From Calais, past Flesquieres and Verdun,
with only the Alps in mind, we hurtle
through demented days, dusks gilded by sun
and black rain, in skirmishing battles
of the road. Through grey-day pallor we see
the brown, wide-open acres where they fought;
and sense the eerie emptiness reploughed.
At night, headlamps flare and brake lights bleed
sudden fear of hasty death into my heart,
spearing the tensioned tedium like a dart
whose aim is true, then redirected, then gone.
All around here they died for us;
now they lie under stones etched and erected
to the left and right, at Mametz and Loos;
at Langemarck, Vendhuile, Cambrai and Lens;
on either side of this paid-for auto-route,
dotting countryside, cresting horizons.
Between Le Touret and Richebourg L’Avoue,
on land once used by field ambulances,
thirteen thousand men of no known resting
place are remembered.

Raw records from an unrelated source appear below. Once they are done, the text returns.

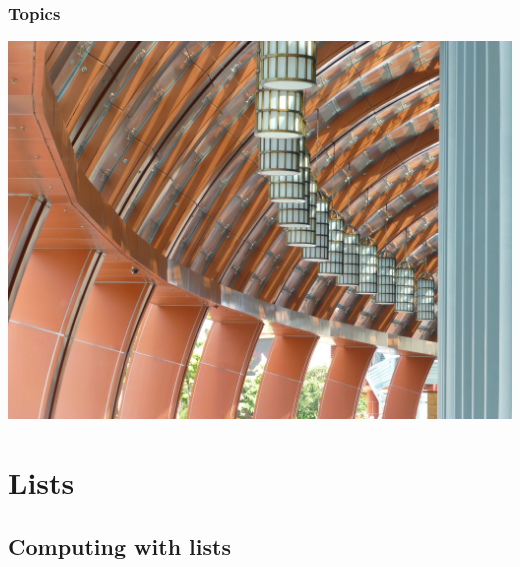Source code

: \documentclass{beamer}
\begin{document}
\begin{frame}[fragile]
  \PresentationTitleSlide
\end{frame}

\begin{frame}[fragile]
  \frametitle{Topics}
  \tableofcontents
\end{frame}


\begin{frame}[fragile]
\begin{center}
\includegraphics[scale=0.35]
    {figures/jpg/pic04.jpg}
\end{center}
\end{frame}
\section{Lists}
\subsection{Computing with lists}
\end{document}
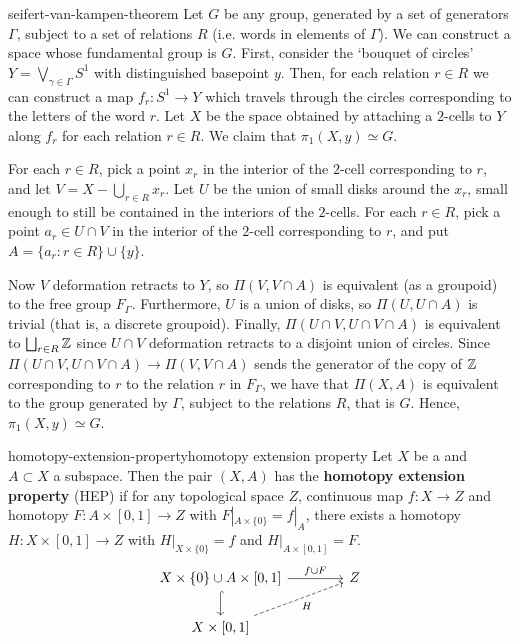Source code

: \begin{example}{seifert-van-kampen-theorem}
    Let $G$ be any group, generated by a set of generators $\Gamma$, subject to a set of relations $R$ (i.e. words in elements of $\Gamma$). We can construct a space whose fundamental group is $G$. First, consider the `bouquet of circles' $Y = \bigvee_{\gamma \in \Gamma} S^1$ with distinguished basepoint $y$. Then, for each relation $r \in R$ we can construct a map $f_r : S^1 \to Y$ which travels through the circles corresponding to the letters of the word $r$. Let $X$ be the space obtained by attaching a $2$-cells to $Y$ along $f_r$ for each relation $r \in R$. We claim that $\pi_1(X, y) \simeq G$.
    
    For each $r \in R$, pick a point $x_r$ in the interior of the $2$-cell corresponding to $r$, and let $V = X - \bigcup_{r \in R} x_r$. Let $U$ be the union of small disks around the $x_r$, small enough to still be contained in the interiors of the $2$-cells. For each $r \in R$, pick a point $a_r \in U \cap V$ in the interior of the $2$-cell corresponding to $r$, and put $A = \{ a_r : r \in R \} \cup \{ y \}$.
    
    Now $V$ deformation retracts to $Y$, so $\Pi(V, V \cap A)$ is equivalent (as a groupoid) to the free group $F_\Gamma$. Furthermore, $U$ is a union of disks, so $\Pi(U, U \cap A)$ is trivial (that is, a discrete groupoid). Finally, $\Pi(U \cap V, U \cap V \cap A)$ is equivalent to $\bigsqcup_{r \in R} \mathbb{Z}$ since $U \cap V$ deformation retracts to a disjoint union of circles. Since $\Pi(U \cap V, U \cap V \cap A) \to \Pi(V, V \cap A)$ sends the generator of the copy of $\mathbb{Z}$ corresponding to $r$ to the relation $r$ in $F_\Gamma$, we have that $\Pi(X, A)$ is equivalent to the group generated by $\Gamma$, subject to the relations $R$, that is $G$. Hence, $\pi_1(X, y) \simeq G$.
\end{example}

\begin{topic}{homotopy-extension-property}{homotopy extension property}
    Let $X$ be a  and $A \subset X$ a subspace. Then the pair $(X, A)$ has the \textbf{homotopy extension property} (HEP) if for any topological space $Z$, continuous map $f : X \to Z$ and homotopy $F : A \times [0, 1] \to Z$ with $F|_{A \times \{ 0 \}} = f|_A$, there exists a homotopy $H : X \times [0, 1] \to Z$ with $H|_{X \times \{ 0 \}} = f$ and $H|_{A \times [0, 1]} = F$.
    \[ \begin{tikzcd}[column sep=4em]
        X \times \{ 0 \} \cup A \times [0, 1] \arrow[hookrightarrow]{d} \arrow{r}{f \cup F} & Z \\ X \times [0, 1] \arrow[swap, dashed]{ur}{H} &
    \end{tikzcd} \]
\end{topic}

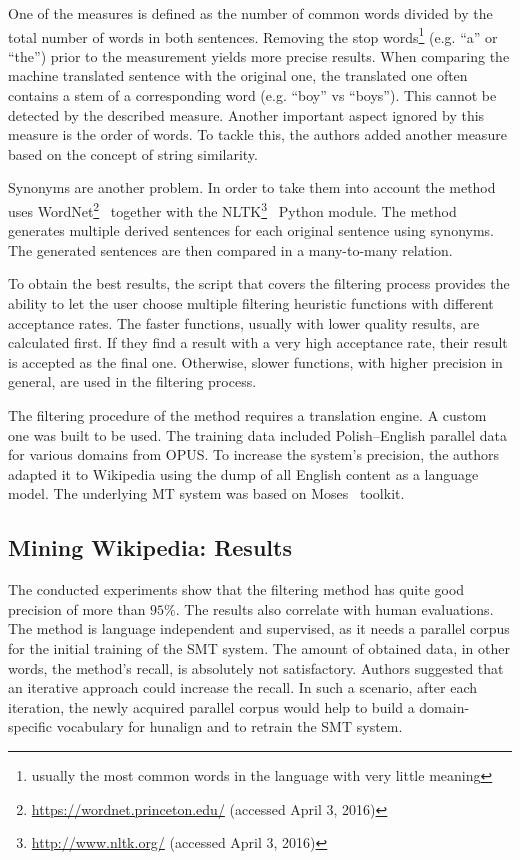 \begin{enumerate}
	One of the measures is defined as the number of common words divided by the total number of words in both sentences. Removing the stop words\footnote{usually the most common words in the language with very little meaning} (e.g. ``a'' or ``the'') prior to the measurement yields more precise results. When comparing the machine translated sentence with the original one, the translated one often contains a stem of a corresponding word (e.g. ``boy'' vs ``boys''). This cannot be detected by the described measure. Another important aspect ignored by this measure is the order of words. To tackle this, the authors added another measure based on the concept of string similarity.

	Synonyms are another problem. In order to take them into account the method uses WordNet\textregistered{}\footnote{\url{https://wordnet.princeton.edu/} (accessed April 3, 2016)}~\cite{Miller95}\cite{Fellbaum98} together with the NLTK\footnote{\url{http://www.nltk.org/} (accessed April 3, 2016)}~\cite{Loper02} Python module. The method generates multiple derived sentences for each original sentence using synonyms. The generated sentences are then compared in a many-to-many relation.
	
	To obtain the best results, the script that covers the filtering process provides the ability to let the user choose multiple filtering heuristic functions with different acceptance rates. The faster functions, usually with lower quality results, are calculated first. If they find a result with a very high acceptance rate, their result is accepted as the final one. Otherwise, slower functions, with higher precision in general, are used in the filtering process.
\end{enumerate}

The filtering procedure of the method requires a translation engine. A custom one was built to be used. The training data included Polish--English parallel data for various domains from OPUS. To increase the system's precision, the authors adapted it to Wikipedia using the dump of all English content as a language model. The underlying MT system was based on Moses~\cite{Koehn07}\cite{Moses} toolkit.

\subsection{Mining Wikipedia: Results}
\label{subsection:mining_wikipedia_results}

The conducted experiments show that the filtering method has quite good precision of more than $95\%$. The results also correlate with human evaluations. The method is language independent and supervised, as it needs a parallel corpus for the initial training of the SMT system. The amount of obtained data, in other words, the method's recall, is absolutely not satisfactory. Authors suggested that an iterative approach could increase the recall. In such a scenario, after each iteration, the newly acquired parallel corpus would help to build a domain-specific vocabulary for hunalign and to retrain the SMT system.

It’s ground holding
my great uncle Jack, too. There, inside a fence,
under mown lawns, lies John Wesley Davies,
31, of the Royal Welch Fusiliers.
Further on, teams of gleaming windmills now stand
where once cold trenches were dug. In place of mud
and bloody hell, turbines mourn in silence:
generating clean warmth, dry light, hot food.
These are monuments also: testaments
to doomed youth on euro no man’s land.
In volleys to and fro, we, the fragments
of dead men’s shattered futures, pass fast and
glide, stuttering only at péage
queues. In our comfortable distress, our health
and holidays, our years, we have the breath
they did not have. In our petty rages
we drown the fading echoes of their cries,
their tender patience, their lingering goodbyes.